Collection entries
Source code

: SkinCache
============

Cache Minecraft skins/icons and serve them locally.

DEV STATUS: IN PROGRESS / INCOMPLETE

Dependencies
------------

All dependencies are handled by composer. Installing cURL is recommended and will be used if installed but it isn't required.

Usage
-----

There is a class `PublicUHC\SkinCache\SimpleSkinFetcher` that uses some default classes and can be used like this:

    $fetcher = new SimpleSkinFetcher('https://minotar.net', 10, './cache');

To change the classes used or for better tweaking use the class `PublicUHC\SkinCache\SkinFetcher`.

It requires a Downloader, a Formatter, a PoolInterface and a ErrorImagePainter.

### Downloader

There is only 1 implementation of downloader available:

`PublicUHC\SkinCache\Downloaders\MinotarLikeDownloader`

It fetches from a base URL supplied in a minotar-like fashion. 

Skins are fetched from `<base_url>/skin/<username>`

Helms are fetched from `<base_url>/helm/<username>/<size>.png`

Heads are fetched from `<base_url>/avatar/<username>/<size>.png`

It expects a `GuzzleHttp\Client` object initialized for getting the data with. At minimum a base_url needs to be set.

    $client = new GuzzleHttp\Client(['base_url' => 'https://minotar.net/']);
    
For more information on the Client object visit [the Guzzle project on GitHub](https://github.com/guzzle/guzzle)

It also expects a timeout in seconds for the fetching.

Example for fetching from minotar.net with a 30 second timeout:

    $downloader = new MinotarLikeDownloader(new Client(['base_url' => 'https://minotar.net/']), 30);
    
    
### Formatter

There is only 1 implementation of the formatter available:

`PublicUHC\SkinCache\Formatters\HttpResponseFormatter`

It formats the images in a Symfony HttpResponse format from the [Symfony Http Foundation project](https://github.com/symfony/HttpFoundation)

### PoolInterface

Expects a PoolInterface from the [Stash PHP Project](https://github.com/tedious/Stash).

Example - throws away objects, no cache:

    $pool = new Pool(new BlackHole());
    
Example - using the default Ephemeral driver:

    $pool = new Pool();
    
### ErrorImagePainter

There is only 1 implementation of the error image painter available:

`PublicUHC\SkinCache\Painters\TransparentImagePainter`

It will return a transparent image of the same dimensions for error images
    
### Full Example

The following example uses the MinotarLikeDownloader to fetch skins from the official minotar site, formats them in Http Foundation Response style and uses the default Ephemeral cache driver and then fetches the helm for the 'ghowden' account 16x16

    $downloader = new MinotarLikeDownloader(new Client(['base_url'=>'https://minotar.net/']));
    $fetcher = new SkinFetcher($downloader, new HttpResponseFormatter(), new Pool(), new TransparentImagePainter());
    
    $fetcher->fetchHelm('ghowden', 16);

> **PROBLEM DESCRIPTION**
Copy out, exactly and alone, the lines of the entries above between the ones holding "Example for fetching" and "The following example", inclusive.

> **SOLUTION FOR THIS EXERCISE**
Example for fetching from minotar.net with a 30 second timeout:

    $downloader = new MinotarLikeDownloader(new Client(['base_url' => 'https://minotar.net/']), 30);
    
    
### Formatter

There is only 1 implementation of the formatter available:

`PublicUHC\SkinCache\Formatters\HttpResponseFormatter`

It formats the images in a Symfony HttpResponse format from the [Symfony Http Foundation project](https://github.com/symfony/HttpFoundation)

### PoolInterface

Expects a PoolInterface from the [Stash PHP Project](https://github.com/tedious/Stash).

Example - throws away objects, no cache:

    $pool = new Pool(new BlackHole());
    
Example - using the default Ephemeral driver:

    $pool = new Pool();
    
### ErrorImagePainter

There is only 1 implementation of the error image painter available:

`PublicUHC\SkinCache\Painters\TransparentImagePainter`

It will return a transparent image of the same dimensions for error images
    
### Full Example

The following example uses the MinotarLikeDownloader to fetch skins from the official minotar site, formats them in Http Foundation Response style and uses the default Ephemeral cache driver and then fetches the helm for the 'ghowden' account 16x16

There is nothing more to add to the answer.